Fox opisuje to wszystko z typowo angielskim ironicznym humorem. No właśnie, skąd w tej sztywnej strukturze bierze się słynny brytyjski humor? Zdaniem autorki każde słowo, jakim się odezwiesz w Anglii, może spowodować deklasowanie, zatem naturalny jest strach przed kontaktami społecznymi. Anglicy oswajają go po pierwsze, słynną skonwencjonalizowaną rozmową o pogodzie (która służy nieznajomym tak naprawdę do nieufnego obwąchiwania się i sprawdzania przynależności klasowej rozmówcy), po drugie zaś, obsesyjną koniecznością wkładania wszystkiego w ironiczny cudzysłów.

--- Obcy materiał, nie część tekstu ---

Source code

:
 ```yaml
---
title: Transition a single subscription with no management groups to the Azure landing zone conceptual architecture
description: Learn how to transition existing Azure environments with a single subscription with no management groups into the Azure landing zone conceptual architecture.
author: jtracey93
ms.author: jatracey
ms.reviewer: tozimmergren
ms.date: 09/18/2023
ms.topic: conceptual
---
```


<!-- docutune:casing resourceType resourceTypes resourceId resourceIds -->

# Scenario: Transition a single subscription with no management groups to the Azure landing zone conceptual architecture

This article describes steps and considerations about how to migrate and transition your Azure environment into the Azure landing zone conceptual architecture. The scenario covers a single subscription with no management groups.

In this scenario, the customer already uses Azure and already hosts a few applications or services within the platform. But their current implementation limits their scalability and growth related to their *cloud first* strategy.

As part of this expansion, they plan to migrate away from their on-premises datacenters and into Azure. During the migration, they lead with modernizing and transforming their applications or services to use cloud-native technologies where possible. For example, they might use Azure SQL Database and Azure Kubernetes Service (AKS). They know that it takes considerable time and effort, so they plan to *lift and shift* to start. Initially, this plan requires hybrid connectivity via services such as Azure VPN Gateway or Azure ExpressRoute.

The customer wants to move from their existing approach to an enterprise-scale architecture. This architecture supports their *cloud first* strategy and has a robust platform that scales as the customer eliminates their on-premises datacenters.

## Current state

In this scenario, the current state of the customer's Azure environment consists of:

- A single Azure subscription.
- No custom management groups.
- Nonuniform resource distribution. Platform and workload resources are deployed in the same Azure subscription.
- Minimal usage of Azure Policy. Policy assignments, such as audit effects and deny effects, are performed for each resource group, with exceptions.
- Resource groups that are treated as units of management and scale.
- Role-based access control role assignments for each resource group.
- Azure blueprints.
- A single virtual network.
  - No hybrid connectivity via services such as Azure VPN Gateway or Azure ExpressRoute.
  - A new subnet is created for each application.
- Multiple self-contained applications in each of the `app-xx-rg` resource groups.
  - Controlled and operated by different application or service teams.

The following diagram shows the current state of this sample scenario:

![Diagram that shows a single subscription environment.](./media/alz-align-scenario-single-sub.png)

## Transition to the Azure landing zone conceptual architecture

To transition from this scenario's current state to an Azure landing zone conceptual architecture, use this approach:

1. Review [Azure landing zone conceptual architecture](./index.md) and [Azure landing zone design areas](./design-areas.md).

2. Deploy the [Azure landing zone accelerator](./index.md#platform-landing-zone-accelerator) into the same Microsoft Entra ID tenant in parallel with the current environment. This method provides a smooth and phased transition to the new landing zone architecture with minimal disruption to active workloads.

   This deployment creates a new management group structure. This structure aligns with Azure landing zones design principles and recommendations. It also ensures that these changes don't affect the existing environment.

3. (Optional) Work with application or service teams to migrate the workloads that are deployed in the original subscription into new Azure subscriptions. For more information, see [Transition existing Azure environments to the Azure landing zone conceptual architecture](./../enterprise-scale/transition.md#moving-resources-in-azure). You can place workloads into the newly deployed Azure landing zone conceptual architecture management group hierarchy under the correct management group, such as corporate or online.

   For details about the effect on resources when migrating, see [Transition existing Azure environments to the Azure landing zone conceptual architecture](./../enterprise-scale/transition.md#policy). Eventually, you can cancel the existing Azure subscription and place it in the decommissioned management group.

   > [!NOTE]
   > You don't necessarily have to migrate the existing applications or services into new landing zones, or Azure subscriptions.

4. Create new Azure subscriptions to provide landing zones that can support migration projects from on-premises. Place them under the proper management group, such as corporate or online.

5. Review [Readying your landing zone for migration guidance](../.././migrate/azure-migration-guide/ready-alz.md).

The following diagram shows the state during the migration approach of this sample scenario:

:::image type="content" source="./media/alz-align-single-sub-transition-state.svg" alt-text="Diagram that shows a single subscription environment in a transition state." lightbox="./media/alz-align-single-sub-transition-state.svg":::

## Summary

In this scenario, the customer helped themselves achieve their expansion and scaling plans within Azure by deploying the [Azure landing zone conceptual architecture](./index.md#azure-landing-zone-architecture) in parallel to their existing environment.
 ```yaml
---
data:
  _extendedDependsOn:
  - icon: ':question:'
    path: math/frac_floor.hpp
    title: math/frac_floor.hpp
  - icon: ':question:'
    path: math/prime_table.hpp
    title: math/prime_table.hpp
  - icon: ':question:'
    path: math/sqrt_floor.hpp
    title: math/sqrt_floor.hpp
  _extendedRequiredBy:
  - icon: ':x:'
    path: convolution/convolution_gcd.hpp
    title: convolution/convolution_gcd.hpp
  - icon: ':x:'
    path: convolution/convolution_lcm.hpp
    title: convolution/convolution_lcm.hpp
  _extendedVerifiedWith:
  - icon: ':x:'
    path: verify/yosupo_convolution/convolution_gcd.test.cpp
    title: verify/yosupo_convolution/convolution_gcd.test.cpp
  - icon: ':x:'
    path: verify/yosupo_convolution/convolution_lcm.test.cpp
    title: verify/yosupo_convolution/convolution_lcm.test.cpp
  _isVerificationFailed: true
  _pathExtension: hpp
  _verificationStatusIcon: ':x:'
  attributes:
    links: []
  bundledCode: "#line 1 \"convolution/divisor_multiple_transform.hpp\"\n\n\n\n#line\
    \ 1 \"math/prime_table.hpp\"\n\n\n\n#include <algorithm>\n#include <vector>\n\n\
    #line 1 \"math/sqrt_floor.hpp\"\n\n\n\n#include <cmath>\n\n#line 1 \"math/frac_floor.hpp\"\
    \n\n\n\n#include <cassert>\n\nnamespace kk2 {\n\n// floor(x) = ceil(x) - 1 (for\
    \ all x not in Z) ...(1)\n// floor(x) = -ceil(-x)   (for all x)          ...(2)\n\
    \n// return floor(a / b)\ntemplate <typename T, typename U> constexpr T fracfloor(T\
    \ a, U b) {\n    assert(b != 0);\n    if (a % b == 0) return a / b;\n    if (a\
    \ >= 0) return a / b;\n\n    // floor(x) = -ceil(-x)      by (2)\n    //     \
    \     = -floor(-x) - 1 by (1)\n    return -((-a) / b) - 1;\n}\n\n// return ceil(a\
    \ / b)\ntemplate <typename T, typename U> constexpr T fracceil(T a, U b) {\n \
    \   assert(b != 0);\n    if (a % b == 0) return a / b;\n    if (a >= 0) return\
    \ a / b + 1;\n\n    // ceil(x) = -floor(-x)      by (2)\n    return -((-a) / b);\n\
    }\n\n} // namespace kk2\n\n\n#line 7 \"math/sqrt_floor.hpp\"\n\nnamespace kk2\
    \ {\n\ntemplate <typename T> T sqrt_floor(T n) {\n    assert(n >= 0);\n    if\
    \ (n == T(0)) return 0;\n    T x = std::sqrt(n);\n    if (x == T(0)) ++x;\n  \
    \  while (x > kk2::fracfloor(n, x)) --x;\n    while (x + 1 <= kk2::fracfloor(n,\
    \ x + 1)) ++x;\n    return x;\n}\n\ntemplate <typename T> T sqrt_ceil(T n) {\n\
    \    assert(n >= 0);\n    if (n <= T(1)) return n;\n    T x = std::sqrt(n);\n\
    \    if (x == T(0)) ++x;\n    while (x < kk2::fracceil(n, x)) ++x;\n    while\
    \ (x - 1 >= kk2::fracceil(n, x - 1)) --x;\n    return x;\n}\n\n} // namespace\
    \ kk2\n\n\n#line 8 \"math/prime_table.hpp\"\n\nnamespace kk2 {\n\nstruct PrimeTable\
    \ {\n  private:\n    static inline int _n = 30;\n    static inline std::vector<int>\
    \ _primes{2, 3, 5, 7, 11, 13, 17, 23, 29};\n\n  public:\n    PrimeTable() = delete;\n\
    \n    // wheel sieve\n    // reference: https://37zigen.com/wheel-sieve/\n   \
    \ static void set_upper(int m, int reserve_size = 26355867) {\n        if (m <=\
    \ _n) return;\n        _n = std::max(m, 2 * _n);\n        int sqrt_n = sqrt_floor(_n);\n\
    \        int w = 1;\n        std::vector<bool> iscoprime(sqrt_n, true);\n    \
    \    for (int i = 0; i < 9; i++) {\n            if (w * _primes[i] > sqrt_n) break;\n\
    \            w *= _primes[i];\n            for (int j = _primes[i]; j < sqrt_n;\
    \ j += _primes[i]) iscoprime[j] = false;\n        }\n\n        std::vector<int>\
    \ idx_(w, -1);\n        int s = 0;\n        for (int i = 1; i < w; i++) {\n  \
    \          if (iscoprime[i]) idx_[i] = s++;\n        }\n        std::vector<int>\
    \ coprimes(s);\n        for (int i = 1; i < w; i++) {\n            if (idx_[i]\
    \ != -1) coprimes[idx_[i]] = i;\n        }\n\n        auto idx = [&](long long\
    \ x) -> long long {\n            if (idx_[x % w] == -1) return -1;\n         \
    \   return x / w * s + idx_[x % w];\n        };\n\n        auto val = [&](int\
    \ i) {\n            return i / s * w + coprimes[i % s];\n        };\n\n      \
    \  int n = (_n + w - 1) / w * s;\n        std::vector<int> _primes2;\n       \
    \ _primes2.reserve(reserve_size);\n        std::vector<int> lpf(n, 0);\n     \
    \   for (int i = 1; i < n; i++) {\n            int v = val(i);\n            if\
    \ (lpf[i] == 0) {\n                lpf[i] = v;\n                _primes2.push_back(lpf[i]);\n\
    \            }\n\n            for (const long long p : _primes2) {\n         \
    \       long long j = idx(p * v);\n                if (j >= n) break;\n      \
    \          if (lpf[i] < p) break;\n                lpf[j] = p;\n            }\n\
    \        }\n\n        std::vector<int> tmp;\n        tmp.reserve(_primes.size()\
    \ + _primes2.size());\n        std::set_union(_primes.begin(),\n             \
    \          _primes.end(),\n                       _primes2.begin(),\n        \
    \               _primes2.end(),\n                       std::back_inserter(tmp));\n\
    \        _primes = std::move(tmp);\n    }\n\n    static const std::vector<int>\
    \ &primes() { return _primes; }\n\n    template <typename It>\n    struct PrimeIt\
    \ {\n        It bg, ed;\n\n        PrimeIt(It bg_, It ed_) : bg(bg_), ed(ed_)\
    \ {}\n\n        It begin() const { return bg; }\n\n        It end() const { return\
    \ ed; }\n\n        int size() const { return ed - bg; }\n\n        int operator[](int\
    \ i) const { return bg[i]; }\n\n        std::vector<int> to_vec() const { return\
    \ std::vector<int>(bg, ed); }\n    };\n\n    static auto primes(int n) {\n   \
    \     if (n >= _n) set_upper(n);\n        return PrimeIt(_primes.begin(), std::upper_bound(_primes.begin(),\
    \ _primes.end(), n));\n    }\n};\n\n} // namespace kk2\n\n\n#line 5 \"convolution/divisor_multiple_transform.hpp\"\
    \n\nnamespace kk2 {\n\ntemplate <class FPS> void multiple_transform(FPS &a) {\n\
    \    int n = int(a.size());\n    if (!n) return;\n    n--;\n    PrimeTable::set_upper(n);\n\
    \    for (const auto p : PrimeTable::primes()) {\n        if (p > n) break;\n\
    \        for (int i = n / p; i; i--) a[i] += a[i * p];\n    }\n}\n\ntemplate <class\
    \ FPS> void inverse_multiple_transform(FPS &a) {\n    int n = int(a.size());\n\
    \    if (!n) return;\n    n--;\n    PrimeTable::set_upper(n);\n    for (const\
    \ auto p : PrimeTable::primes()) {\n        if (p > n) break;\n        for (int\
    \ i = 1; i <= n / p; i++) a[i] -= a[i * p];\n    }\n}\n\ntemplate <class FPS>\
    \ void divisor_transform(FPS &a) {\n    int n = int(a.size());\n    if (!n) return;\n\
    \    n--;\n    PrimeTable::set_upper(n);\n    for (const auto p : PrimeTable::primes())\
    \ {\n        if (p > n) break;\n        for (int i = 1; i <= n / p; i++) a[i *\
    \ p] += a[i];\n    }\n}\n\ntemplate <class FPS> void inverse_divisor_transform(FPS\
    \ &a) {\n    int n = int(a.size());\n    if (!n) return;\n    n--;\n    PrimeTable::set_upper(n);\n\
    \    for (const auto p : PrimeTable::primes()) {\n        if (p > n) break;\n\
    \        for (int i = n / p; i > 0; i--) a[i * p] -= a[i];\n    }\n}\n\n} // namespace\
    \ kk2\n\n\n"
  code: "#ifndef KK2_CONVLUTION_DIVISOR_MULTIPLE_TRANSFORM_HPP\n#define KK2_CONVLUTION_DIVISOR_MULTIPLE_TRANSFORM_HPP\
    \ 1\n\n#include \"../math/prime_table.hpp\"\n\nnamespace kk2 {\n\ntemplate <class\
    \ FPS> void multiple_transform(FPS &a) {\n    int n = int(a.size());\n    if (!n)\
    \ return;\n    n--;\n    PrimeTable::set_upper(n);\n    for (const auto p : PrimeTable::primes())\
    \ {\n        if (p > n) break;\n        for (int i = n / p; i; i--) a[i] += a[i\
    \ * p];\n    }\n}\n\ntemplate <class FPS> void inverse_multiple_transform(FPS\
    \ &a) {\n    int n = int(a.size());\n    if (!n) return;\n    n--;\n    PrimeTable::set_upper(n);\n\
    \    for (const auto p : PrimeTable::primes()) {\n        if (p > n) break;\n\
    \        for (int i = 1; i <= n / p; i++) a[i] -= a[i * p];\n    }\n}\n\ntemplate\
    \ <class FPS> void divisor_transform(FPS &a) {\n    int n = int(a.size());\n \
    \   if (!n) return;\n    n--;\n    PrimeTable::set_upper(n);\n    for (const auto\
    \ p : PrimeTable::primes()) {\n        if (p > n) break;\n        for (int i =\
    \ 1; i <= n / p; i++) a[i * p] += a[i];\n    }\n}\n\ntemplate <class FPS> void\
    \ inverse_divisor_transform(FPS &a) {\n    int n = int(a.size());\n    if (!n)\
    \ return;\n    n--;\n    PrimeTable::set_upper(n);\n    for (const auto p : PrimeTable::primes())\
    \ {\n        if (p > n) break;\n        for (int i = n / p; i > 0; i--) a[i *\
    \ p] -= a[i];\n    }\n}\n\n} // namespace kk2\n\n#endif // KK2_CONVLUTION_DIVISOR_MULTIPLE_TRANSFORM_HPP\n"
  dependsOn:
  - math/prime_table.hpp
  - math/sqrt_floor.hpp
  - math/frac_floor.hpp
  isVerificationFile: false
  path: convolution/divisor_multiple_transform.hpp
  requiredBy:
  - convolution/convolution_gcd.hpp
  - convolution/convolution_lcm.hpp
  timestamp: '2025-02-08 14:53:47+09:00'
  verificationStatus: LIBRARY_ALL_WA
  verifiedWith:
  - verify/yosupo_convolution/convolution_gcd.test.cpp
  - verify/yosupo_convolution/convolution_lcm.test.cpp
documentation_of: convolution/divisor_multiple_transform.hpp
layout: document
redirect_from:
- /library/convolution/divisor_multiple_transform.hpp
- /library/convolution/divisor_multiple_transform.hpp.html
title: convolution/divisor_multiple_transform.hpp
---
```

W praktyce działa to tak, że Anglik zapytany na dworcu: "Czy to jest pociąg do Manchesteru?", zamiast po prostu udzielić odpowiedzi twierdzącej, odpowie raczej odruchowo: "Jeśli nie jest, to mam poważne kłopoty". Taką odpowiedzią trudniej się skompromitować towarzysko, proste potwierdzenie zaś wpakuje nas w klasowe dylematy między zbyt pospolitym "tak" i zbyt snobistycznym "w rzeczy samej".

To może tłumaczyć - sugeruje Fox - skąd bierze się dobra opinia widzów i czytelników na całym świecie o angielskiej komedii filmowej, literackiej czy scenicznej. Przyzwyczajeni do wszechobecnej ironii i żartobliwości na co dzień Anglicy stawiają po prostu bardzo wysoką poprzeczkę temu, kto chce ich zabawić ironią, pobierając za to pieniądze.

To samo wyjaśnia - znane również innym nacjom - słynne ekscesy pijanych Anglików na wyjeździe. To tylko odwrotna strona medalu angielskiej sztywności - wymówka "jestem pijany, a więc teraz mi wszystko wolno" jest jedyną okazją dla Anglika do wyrwania się z klasowych tabu.

Analizując "Smutek tropików" Levi-Straussa, Jacques Derrida udowodnił kiedyś, że antropolog - nawet opisując jakieś odległe plemiona - mniej lub bardziej nieświadomie opisuje jednak własne społeczeństwo. Czytając książkę Fox, możemy nieco lepiej zrozumieć samych siebie, choć historia niestety zadbała o to, żebyśmy nie mogli mieć skostniałych struktur klasowych. Ma to jednak, jak się okazuje, swoje dobre strony - nie wpadamy w popłoch na pytanie o cel naszego pociągu.